Start of Supplied data

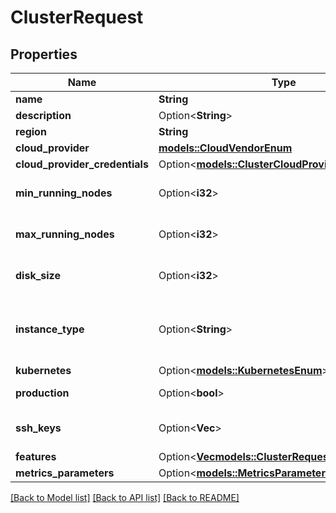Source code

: # ClusterRequest

## Properties

Name | Type | Description | Notes
------------ | ------------- | ------------- | -------------
**name** | **String** | name is case-insensitive | 
**description** | Option<**String**> |  | [optional]
**region** | **String** |  | 
**cloud_provider** | [**models::CloudVendorEnum**](CloudVendorEnum.md) |  | 
**cloud_provider_credentials** | Option<[**models::ClusterCloudProviderInfoRequest**](ClusterCloudProviderInfoRequest.md)> |  | [optional]
**min_running_nodes** | Option<**i32**> |  | [optional][default to 1]
**max_running_nodes** | Option<**i32**> |  | [optional][default to 1]
**disk_size** | Option<**i32**> | Unit is in GB. The disk size to be used for the node configuration | [optional][default to 40]
**instance_type** | Option<**String**> | the instance type to be used for this cluster. The list of values can be retrieved via the endpoint /{CloudProvider}/instanceType | [optional]
**kubernetes** | Option<[**models::KubernetesEnum**](KubernetesEnum.md)> |  | [optional]
**production** | Option<**bool**> | specific flag to indicate that this cluster is a production one | [optional]
**ssh_keys** | Option<**Vec<String>**> | Indicate your public ssh_key to remotely connect to your EC2 instance. | [optional]
**features** | Option<[**Vec<models::ClusterRequestFeaturesInner>**](ClusterRequest_features_inner.md)> |  | [optional]
**metrics_parameters** | Option<[**models::MetricsParameters**](MetricsParameters.md)> |  | [optional]

[[Back to Model list]](../README.md#documentation-for-models) [[Back to API list]](../README.md#documentation-for-api-endpoints) [[Back to README]](../README.md)


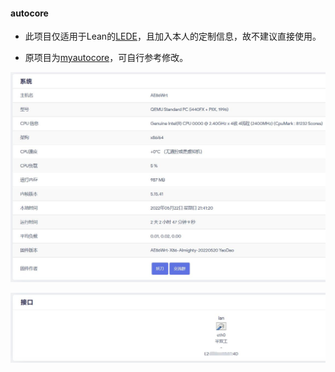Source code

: #### autocore

* 此项目仅适用于Lean的[LEDE](https://github.com/coolsnowwolf/lede)，且加入本人的定制信息，故不建议直接使用。

* 原项目为[myautocore](https://github.com/sirpdboy/myautocore)，可自行参考修改。


![jpg](./preview/1.jpg)

![jpg](./preview/2.jpg)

End of Supplied data

Once more, please print the whole listing exactly, omitting each image.

#### [Exercise output]
Source code

: # ClusterRequest

## Properties

Name | Type | Description | Notes
------------ | ------------- | ------------- | -------------
**name** | **String** | name is case-insensitive | 
**description** | Option<**String**> |  | [optional]
**region** | **String** |  | 
**cloud_provider** | [**models::CloudVendorEnum**](CloudVendorEnum.md) |  | 
**cloud_provider_credentials** | Option<[**models::ClusterCloudProviderInfoRequest**](ClusterCloudProviderInfoRequest.md)> |  | [optional]
**min_running_nodes** | Option<**i32**> |  | [optional][default to 1]
**max_running_nodes** | Option<**i32**> |  | [optional][default to 1]
**disk_size** | Option<**i32**> | Unit is in GB. The disk size to be used for the node configuration | [optional][default to 40]
**instance_type** | Option<**String**> | the instance type to be used for this cluster. The list of values can be retrieved via the endpoint /{CloudProvider}/instanceType | [optional]
**kubernetes** | Option<[**models::KubernetesEnum**](KubernetesEnum.md)> |  | [optional]
**production** | Option<**bool**> | specific flag to indicate that this cluster is a production one | [optional]
**ssh_keys** | Option<**Vec<String>**> | Indicate your public ssh_key to remotely connect to your EC2 instance. | [optional]
**features** | Option<[**Vec<models::ClusterRequestFeaturesInner>**](ClusterRequest_features_inner.md)> |  | [optional]
**metrics_parameters** | Option<[**models::MetricsParameters**](MetricsParameters.md)> |  | [optional]

[[Back to Model list]](../README.md#documentation-for-models) [[Back to API list]](../README.md#documentation-for-api-endpoints) [[Back to README]](../README.md)


Source code

: #### autocore

* 此项目仅适用于Lean的[LEDE](https://github.com/coolsnowwolf/lede)，且加入本人的定制信息，故不建议直接使用。

* 原项目为[myautocore](https://github.com/sirpdboy/myautocore)，可自行参考修改。


![jpg](./preview/1.jpg)

![jpg](./preview/2.jpg)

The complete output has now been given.